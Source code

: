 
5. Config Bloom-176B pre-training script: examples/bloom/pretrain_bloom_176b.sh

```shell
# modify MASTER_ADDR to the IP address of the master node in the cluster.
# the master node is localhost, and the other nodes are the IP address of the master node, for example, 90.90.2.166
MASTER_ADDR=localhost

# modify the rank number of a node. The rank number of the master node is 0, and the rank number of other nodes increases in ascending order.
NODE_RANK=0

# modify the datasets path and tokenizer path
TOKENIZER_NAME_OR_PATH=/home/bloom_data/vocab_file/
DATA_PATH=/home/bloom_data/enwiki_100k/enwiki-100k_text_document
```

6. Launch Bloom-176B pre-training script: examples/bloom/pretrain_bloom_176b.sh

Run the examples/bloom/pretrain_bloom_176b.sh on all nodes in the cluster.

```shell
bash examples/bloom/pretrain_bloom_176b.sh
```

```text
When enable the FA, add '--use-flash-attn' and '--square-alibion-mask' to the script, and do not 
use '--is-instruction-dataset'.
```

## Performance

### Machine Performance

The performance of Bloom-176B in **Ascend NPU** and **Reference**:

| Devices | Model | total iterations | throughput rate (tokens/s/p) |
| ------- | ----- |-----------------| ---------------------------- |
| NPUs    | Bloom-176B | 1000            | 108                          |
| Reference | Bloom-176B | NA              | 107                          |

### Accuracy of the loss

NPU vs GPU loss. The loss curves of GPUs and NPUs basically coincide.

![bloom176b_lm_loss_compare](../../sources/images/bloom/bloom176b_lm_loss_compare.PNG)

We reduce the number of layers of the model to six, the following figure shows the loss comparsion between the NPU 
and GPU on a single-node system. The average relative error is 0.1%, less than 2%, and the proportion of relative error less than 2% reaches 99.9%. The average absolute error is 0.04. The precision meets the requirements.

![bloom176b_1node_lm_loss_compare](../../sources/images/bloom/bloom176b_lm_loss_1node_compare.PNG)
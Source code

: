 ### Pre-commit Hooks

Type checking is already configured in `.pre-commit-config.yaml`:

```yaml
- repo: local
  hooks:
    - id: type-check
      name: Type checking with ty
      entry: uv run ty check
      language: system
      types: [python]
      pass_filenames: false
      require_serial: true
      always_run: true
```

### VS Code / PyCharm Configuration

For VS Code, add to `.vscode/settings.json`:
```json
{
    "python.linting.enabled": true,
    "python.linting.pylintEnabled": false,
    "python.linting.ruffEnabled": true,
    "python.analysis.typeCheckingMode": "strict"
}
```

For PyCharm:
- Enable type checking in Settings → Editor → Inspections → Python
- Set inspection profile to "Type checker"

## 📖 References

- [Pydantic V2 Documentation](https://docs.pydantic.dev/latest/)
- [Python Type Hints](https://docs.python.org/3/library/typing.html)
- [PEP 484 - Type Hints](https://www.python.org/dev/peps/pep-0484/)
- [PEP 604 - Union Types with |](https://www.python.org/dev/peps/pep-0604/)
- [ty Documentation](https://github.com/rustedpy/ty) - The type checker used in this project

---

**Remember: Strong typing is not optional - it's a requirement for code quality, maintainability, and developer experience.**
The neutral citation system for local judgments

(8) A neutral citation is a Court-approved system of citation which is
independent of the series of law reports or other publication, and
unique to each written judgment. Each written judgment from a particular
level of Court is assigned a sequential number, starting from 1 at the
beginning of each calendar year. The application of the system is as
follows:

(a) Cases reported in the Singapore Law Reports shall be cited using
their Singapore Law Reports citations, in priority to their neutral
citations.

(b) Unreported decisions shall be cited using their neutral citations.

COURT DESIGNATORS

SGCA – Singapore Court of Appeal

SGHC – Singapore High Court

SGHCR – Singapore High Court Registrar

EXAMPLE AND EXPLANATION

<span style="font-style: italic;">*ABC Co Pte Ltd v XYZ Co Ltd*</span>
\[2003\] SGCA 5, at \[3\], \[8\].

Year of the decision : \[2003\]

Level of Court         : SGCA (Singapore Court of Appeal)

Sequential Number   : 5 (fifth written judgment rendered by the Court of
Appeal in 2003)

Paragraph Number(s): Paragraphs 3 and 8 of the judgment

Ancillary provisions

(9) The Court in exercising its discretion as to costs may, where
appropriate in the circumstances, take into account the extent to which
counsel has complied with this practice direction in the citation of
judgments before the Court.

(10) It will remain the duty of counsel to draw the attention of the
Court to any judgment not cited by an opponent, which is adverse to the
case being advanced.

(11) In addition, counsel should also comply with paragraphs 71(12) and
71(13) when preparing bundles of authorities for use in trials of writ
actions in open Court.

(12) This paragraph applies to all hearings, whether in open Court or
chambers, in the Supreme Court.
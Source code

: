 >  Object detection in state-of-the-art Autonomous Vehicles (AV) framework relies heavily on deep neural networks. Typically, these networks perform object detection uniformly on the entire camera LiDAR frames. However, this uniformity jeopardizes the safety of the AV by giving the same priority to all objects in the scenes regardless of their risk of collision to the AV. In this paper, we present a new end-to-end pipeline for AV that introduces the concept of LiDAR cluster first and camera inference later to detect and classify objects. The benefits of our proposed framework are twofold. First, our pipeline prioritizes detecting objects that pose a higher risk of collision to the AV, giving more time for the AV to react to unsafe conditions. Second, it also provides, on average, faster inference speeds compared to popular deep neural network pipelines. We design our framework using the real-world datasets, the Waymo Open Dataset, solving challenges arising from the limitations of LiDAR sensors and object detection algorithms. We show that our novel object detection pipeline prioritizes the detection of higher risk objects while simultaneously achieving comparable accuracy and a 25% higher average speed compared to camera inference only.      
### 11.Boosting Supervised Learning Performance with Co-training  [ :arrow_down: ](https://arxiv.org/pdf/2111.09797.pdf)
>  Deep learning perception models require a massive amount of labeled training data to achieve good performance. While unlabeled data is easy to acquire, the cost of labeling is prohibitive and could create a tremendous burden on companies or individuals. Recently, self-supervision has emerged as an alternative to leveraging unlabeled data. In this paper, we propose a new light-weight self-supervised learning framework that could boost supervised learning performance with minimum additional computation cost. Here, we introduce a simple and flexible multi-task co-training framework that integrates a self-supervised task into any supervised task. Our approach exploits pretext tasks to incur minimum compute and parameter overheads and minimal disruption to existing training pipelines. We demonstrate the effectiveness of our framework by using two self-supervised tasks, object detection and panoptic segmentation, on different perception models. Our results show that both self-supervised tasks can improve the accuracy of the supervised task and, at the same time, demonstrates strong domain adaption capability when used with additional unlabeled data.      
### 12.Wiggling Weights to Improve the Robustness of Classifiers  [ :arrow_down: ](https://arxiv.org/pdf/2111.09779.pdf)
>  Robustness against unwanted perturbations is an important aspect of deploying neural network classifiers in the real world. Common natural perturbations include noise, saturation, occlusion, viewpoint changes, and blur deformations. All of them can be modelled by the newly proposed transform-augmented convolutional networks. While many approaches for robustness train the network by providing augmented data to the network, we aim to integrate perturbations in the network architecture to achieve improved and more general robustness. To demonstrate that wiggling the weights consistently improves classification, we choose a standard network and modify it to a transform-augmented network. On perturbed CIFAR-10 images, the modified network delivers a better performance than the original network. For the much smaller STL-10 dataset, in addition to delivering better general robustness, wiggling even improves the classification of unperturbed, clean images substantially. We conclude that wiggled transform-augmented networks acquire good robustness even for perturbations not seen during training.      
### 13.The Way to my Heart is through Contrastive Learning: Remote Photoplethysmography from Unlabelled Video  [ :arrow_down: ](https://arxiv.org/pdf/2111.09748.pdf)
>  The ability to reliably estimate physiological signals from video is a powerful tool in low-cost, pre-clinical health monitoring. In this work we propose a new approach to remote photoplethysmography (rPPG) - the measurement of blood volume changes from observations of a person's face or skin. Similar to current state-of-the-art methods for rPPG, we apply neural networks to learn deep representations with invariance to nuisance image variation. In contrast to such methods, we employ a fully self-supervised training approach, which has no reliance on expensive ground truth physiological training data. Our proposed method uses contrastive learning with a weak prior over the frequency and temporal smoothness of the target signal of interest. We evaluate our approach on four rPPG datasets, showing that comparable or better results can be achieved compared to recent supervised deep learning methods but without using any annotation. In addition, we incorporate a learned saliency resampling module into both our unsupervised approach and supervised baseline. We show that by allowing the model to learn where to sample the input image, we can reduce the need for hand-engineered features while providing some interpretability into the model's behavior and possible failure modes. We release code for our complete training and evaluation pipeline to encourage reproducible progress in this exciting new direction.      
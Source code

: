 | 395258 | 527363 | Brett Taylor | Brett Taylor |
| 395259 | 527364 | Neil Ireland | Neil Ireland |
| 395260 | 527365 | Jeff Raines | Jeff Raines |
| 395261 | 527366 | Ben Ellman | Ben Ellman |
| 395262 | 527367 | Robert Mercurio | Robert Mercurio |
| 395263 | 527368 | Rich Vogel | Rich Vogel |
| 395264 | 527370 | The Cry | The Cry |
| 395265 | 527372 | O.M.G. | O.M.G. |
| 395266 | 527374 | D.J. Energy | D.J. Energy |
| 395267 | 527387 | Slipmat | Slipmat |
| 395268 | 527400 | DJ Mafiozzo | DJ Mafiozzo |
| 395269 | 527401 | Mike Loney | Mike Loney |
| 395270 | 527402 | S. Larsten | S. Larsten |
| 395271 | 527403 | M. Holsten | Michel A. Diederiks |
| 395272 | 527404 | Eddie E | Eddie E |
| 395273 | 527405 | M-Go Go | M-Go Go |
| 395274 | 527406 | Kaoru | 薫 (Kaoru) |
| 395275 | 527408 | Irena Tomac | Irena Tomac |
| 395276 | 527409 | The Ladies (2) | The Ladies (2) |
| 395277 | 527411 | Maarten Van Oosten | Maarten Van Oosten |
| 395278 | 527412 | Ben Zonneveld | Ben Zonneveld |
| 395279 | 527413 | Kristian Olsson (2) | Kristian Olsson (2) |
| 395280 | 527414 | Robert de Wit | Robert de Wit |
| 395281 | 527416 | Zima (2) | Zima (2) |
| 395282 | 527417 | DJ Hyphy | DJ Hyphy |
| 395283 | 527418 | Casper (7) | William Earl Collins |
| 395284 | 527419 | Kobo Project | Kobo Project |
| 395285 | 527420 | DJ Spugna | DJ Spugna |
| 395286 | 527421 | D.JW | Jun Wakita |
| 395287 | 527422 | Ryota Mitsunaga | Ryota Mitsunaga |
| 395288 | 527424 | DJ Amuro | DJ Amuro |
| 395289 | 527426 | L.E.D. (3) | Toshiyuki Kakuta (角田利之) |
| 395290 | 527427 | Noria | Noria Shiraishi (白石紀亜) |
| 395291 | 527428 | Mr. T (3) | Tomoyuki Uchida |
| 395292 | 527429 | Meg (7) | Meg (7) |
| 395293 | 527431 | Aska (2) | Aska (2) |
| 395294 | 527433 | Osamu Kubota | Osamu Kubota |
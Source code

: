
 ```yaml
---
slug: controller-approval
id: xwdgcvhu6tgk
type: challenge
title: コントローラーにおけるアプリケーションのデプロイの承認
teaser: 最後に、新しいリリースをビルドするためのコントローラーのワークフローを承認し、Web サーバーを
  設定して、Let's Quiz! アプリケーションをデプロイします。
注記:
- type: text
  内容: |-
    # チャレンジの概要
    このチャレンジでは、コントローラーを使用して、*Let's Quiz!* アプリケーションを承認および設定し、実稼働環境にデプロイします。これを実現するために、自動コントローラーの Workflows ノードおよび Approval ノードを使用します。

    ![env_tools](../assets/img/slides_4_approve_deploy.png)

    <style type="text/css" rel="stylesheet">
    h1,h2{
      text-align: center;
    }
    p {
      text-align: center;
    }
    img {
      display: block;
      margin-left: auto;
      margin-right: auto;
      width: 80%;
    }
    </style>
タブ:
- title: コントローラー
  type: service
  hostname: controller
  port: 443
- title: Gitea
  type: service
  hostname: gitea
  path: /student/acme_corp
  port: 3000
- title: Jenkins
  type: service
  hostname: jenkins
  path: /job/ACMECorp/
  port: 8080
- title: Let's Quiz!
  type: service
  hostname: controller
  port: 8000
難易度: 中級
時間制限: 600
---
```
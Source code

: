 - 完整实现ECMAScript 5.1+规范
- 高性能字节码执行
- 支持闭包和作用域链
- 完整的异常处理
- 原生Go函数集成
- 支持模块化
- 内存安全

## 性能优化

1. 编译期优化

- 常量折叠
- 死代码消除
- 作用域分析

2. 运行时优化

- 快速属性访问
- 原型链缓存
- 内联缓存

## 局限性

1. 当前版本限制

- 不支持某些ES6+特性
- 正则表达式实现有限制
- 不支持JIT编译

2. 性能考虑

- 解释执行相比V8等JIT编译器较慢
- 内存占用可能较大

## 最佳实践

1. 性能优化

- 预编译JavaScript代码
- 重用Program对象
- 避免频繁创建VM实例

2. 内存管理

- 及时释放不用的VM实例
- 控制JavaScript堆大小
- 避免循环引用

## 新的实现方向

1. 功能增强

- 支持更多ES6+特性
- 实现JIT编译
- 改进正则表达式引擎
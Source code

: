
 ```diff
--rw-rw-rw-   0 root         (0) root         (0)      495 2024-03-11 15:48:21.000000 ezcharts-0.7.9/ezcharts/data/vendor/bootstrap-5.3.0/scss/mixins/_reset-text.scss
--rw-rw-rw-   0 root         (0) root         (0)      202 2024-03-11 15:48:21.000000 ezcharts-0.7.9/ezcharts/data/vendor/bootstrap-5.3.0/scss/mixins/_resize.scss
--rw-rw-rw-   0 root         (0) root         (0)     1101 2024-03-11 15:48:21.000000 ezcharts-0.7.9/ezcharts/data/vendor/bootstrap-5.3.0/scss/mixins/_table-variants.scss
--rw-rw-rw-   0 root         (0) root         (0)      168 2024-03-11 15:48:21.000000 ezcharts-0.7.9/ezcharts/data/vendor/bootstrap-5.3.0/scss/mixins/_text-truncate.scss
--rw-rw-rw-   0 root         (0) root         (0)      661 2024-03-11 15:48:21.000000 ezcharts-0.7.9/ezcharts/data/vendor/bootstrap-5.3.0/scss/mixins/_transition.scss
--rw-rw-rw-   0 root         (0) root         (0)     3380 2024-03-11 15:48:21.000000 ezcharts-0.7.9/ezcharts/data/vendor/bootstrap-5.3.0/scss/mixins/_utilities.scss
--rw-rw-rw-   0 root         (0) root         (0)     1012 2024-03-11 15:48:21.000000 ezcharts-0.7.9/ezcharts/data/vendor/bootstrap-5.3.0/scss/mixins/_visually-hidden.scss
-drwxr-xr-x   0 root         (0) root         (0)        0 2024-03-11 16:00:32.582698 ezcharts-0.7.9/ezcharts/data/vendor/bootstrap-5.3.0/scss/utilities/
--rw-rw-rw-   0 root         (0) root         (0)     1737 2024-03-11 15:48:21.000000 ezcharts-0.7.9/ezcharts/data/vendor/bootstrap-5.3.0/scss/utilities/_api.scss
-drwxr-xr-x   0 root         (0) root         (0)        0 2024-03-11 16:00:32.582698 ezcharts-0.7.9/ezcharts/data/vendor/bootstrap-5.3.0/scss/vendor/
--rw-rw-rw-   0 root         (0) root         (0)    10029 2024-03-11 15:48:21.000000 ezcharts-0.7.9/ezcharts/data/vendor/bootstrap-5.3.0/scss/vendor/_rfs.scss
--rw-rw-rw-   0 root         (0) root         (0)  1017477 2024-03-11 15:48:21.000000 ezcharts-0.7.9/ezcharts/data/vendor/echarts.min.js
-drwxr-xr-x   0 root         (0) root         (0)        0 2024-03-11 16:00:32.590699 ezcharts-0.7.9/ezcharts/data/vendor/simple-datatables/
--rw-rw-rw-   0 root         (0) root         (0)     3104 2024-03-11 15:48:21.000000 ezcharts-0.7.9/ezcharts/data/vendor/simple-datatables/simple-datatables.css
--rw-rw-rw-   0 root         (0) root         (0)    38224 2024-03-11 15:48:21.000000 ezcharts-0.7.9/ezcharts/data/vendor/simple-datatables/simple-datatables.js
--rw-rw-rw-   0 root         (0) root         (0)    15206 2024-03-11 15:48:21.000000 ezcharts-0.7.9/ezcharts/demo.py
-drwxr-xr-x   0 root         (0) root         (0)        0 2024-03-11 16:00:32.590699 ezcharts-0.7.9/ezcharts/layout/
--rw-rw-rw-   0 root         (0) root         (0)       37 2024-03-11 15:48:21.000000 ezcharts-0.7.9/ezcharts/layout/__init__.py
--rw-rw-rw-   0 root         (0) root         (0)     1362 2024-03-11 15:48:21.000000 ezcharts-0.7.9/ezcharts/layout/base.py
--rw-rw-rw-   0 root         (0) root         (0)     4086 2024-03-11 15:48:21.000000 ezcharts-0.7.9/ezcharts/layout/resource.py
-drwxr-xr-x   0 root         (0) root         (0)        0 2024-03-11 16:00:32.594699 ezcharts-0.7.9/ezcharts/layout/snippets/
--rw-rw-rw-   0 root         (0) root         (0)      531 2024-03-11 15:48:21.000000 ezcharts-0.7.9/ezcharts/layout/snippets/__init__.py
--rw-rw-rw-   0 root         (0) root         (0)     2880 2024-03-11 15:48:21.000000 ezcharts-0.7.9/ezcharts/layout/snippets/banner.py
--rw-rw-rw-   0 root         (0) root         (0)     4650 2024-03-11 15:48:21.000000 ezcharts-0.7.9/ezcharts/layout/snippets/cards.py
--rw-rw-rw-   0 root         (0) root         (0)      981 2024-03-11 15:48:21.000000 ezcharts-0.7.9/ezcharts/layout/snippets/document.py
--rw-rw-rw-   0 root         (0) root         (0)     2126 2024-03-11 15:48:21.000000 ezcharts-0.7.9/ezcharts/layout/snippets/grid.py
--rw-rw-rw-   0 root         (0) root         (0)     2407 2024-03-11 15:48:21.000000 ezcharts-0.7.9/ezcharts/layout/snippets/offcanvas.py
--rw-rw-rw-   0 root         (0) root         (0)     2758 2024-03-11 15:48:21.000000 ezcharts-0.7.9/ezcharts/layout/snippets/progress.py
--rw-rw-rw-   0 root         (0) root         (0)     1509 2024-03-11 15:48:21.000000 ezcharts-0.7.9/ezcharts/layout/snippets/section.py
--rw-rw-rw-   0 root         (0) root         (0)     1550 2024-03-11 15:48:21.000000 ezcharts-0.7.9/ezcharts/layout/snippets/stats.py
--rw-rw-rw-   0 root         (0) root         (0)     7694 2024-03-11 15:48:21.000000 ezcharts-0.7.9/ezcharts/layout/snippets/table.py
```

━━━━━━━━━━━━━━━━

The problem — The lines from the beginning of the records through the line containing "Type checking is" should be reproduced exactly. Include nothing else.

Completed exercise —
Source code

: 
5. Config Bloom-176B pre-training script: examples/bloom/pretrain_bloom_176b.sh

```shell
# modify MASTER_ADDR to the IP address of the master node in the cluster.
# the master node is localhost, and the other nodes are the IP address of the master node, for example, 90.90.2.166
MASTER_ADDR=localhost

# modify the rank number of a node. The rank number of the master node is 0, and the rank number of other nodes increases in ascending order.
NODE_RANK=0

# modify the datasets path and tokenizer path
TOKENIZER_NAME_OR_PATH=/home/bloom_data/vocab_file/
DATA_PATH=/home/bloom_data/enwiki_100k/enwiki-100k_text_document
```

6. Launch Bloom-176B pre-training script: examples/bloom/pretrain_bloom_176b.sh

Run the examples/bloom/pretrain_bloom_176b.sh on all nodes in the cluster.

```shell
bash examples/bloom/pretrain_bloom_176b.sh
```

```text
When enable the FA, add '--use-flash-attn' and '--square-alibion-mask' to the script, and do not 
use '--is-instruction-dataset'.
```

## Performance

### Machine Performance

The performance of Bloom-176B in **Ascend NPU** and **Reference**:

| Devices | Model | total iterations | throughput rate (tokens/s/p) |
| ------- | ----- |-----------------| ---------------------------- |
| NPUs    | Bloom-176B | 1000            | 108                          |
| Reference | Bloom-176B | NA              | 107                          |

### Accuracy of the loss

NPU vs GPU loss. The loss curves of GPUs and NPUs basically coincide.

![bloom176b_lm_loss_compare](../../sources/images/bloom/bloom176b_lm_loss_compare.PNG)

We reduce the number of layers of the model to six, the following figure shows the loss comparsion between the NPU 
and GPU on a single-node system. The average relative error is 0.1%, less than 2%, and the proportion of relative error less than 2% reaches 99.9%. The average absolute error is 0.04. The precision meets the requirements.

![bloom176b_1node_lm_loss_compare](../../sources/images/bloom/bloom176b_lm_loss_1node_compare.PNG)
Source code

: ### Pre-commit Hooks

Type checking is already configured in `.pre-commit-config.yaml`:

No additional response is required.